#### [The records]
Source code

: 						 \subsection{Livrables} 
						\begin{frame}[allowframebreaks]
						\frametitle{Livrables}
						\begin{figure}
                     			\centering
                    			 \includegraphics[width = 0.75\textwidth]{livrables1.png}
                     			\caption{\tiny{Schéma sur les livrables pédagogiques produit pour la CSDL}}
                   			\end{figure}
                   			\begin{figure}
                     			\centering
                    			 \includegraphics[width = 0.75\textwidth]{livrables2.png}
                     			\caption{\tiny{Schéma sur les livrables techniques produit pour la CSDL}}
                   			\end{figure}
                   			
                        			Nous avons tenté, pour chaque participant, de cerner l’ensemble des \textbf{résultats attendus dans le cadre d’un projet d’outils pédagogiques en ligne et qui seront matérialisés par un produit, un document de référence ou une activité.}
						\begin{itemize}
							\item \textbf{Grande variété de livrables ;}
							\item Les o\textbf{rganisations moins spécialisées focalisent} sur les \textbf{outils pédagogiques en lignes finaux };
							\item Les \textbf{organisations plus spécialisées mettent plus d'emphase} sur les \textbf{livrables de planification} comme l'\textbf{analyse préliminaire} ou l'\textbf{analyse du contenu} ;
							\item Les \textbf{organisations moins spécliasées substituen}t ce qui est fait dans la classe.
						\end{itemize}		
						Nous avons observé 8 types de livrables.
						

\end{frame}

#### [Work request]
Show every line from the entries above in which "textbf" appears.

#### [Solution to the problem]
                        			Nous avons tenté, pour chaque participant, de cerner l’ensemble des \textbf{résultats attendus dans le cadre d’un projet d’outils pédagogiques en ligne et qui seront matérialisés par un produit, un document de référence ou une activité.}
							\item \textbf{Grande variété de livrables ;}
							\item Les o\textbf{rganisations moins spécialisées focalisent} sur les \textbf{outils pédagogiques en lignes finaux };
							\item Les \textbf{organisations plus spécialisées mettent plus d'emphase} sur les \textbf{livrables de planification} comme l'\textbf{analyse préliminaire} ou l'\textbf{analyse du contenu} ;
							\item Les \textbf{organisations moins spécliasées substituen}t ce qui est fait dans la classe.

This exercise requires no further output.